▸ PROBLEM
Copy each line below containing "distribution".

Top of SOURCE DATA

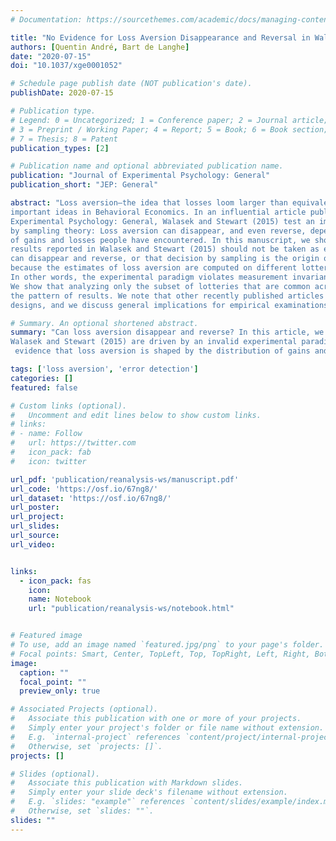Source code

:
 ```yaml
---
# Documentation: https://sourcethemes.com/academic/docs/managing-content/

title: "No Evidence for Loss Aversion Disappearance and Reversal in Walasek and Stewart (2015)"
authors: [Quentin André, Bart de Langhe]
date: "2020-07-15"
doi: "10.1037/xge0001052"

# Schedule page publish date (NOT publication's date).
publishDate: 2020-07-15

# Publication type.
# Legend: 0 = Uncategorized; 1 = Conference paper; 2 = Journal article;
# 3 = Preprint / Working Paper; 4 = Report; 5 = Book; 6 = Book section;
# 7 = Thesis; 8 = Patent
publication_types: [2]

# Publication name and optional abbreviated publication name.
publication: "Journal of Experimental Psychology: General"
publication_short: "JEP: General"

abstract: "Loss aversion—the idea that losses loom larger than equivalent gains—is one of the most
important ideas in Behavioral Economics. In an influential article published in the Journal of
Experimental Psychology: General, Walasek and Stewart (2015) test an implication of decision
by sampling theory: Loss aversion can disappear, and even reverse, depending on the distribution
of gains and losses people have encountered. In this manuscript, we show that the pattern of
results reported in Walasek and Stewart (2015) should not be taken as evidence that loss aversion
can disappear and reverse, or that decision by sampling is the origin of loss aversion. It emerges
because the estimates of loss aversion are computed on different lotteries in different conditions.
In other words, the experimental paradigm violates measurement invariance, and is thus invalid.
We show that analyzing only the subset of lotteries that are common across conditions eliminates
the pattern of results. We note that other recently published articles use similar experimental
designs, and we discuss general implications for empirical examinations of utility functions."

# Summary. An optional shortened abstract.
summary: "Can loss aversion disappear and reverse? In this article, we show that the shifts in loss aversion reported in
Walasek and Stewart (2015) are driven by an invalid experimental paradigm. After correcting this error, we do not see
 evidence that loss aversion is shaped by the distribution of gains and losses that people have encountered."

tags: ['loss aversion', 'error detection']
categories: []
featured: false

# Custom links (optional).
#   Uncomment and edit lines below to show custom links.
# links:
# - name: Follow
#   url: https://twitter.com
#   icon_pack: fab
#   icon: twitter

url_pdf: 'publication/reanalysis-ws/manuscript.pdf'
url_code: 'https://osf.io/67ng8/'
url_dataset: 'https://osf.io/67ng8/'
url_poster:
url_project:
url_slides: 
url_source:
url_video:


links:
  - icon_pack: fas
    icon: 
    name: Notebook
    url: "publication/reanalysis-ws/notebook.html"


# Featured image
# To use, add an image named `featured.jpg/png` to your page's folder. 
# Focal points: Smart, Center, TopLeft, Top, TopRight, Left, Right, BottomLeft, Bottom, BottomRight.
image:
  caption: ""
  focal_point: ""
  preview_only: true

# Associated Projects (optional).
#   Associate this publication with one or more of your projects.
#   Simply enter your project's folder or file name without extension.
#   E.g. `internal-project` references `content/project/internal-project/index.md`.
#   Otherwise, set `projects: []`.
projects: []

# Slides (optional).
#   Associate this publication with Markdown slides.
#   Simply enter your slide deck's filename without extension.
#   E.g. `slides: "example"` references `content/slides/example/index.md`.
#   Otherwise, set `slides: ""`.
slides: ""
---
```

Bottom of SOURCE DATA

▸ ANSWER SECTION
by sampling theory: Loss aversion can disappear, and even reverse, depending on the distribution
 evidence that loss aversion is shaped by the distribution of gains and losses that people have encountered."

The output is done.